Earnings before interest, tax, depreciation and amortization (EBITDA) increased to CAD221 million from CAD197 million. Distributable cash increased by 11.6 percent in the quarter to CAD176.3 million, and 10 percent on a per-unit basis to CAD0.33 per unit.

Full-year 2007 earnings rose 22 percent to CAD527.7 million from CAD431.9 million in 2006, while revenue increased 17 percent to CAD1.6 billion. Cash distributions were increased by 3.7 percent to CAD1.13 from CAD1.09 effective Dec. 17, and distributable cash improved by 15 percent over 2006 to CAD700.5 million, and nearly 12 percent on a per-unit basis to CAD1.32 a unit.

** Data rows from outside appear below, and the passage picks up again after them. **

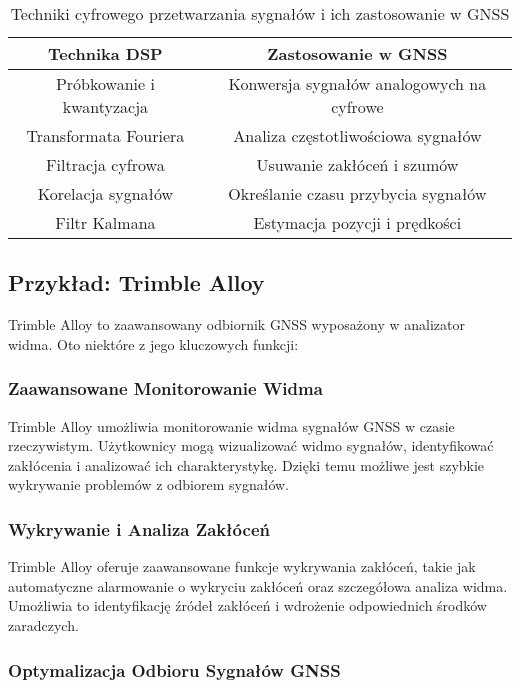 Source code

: \begin{table}[h!]
\centering
\begin{tabular}{|c|c|}
\hline
\textbf{Technika DSP} & \textbf{Zastosowanie w GNSS} \\
\hline
Próbkowanie i kwantyzacja & Konwersja sygnałów analogowych na cyfrowe \\
Transformata Fouriera & Analiza częstotliwościowa sygnałów \\
Filtracja cyfrowa & Usuwanie zakłóceń i szumów \\
Korelacja sygnałów & Określanie czasu przybycia sygnałów \\
Filtr Kalmana & Estymacja pozycji i prędkości \\
\hline
\end{tabular}
\caption{Techniki cyfrowego przetwarzania sygnałów i ich zastosowanie w GNSS}
\label{tab:dsp_techniques_gnss}
\end{table}

\subsection{Przykład: Trimble Alloy}

Trimble Alloy to zaawansowany odbiornik GNSS wyposażony w analizator widma. Oto niektóre z jego kluczowych funkcji:

\subsubsection{Zaawansowane Monitorowanie Widma}

Trimble Alloy umożliwia monitorowanie widma sygnałów GNSS w czasie rzeczywistym. Użytkownicy mogą wizualizować widmo sygnałów, identyfikować zakłócenia i analizować ich charakterystykę. Dzięki temu możliwe jest szybkie wykrywanie problemów z odbiorem sygnałów.

\subsubsection{Wykrywanie i Analiza Zakłóceń}

Trimble Alloy oferuje zaawansowane funkcje wykrywania zakłóceń, takie jak automatyczne alarmowanie o wykryciu zakłóceń oraz szczegółowa analiza widma. Umożliwia to identyfikację źródeł zakłóceń i wdrożenie odpowiednich środków zaradczych.

\subsubsection{Optymalizacja Odbioru Sygnałów GNSS}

The company maintained guidance for 2008, with revenue expected to climb between 4 percent and 5 percent and earnings from the directories business expected to grow by between 4 percent and 7 percent. Online revenue is expected to grow by 30 percent.

Yellow also announced it’s purchased Thunder Bay, Ontario-based TBayTel’s directory business for an undisclosed amount. Yellow has been producing the TBayTel directory, which has a circulation of more than 120,000, since 1982. Yellow Pages Income Fund is a buy up to USD16.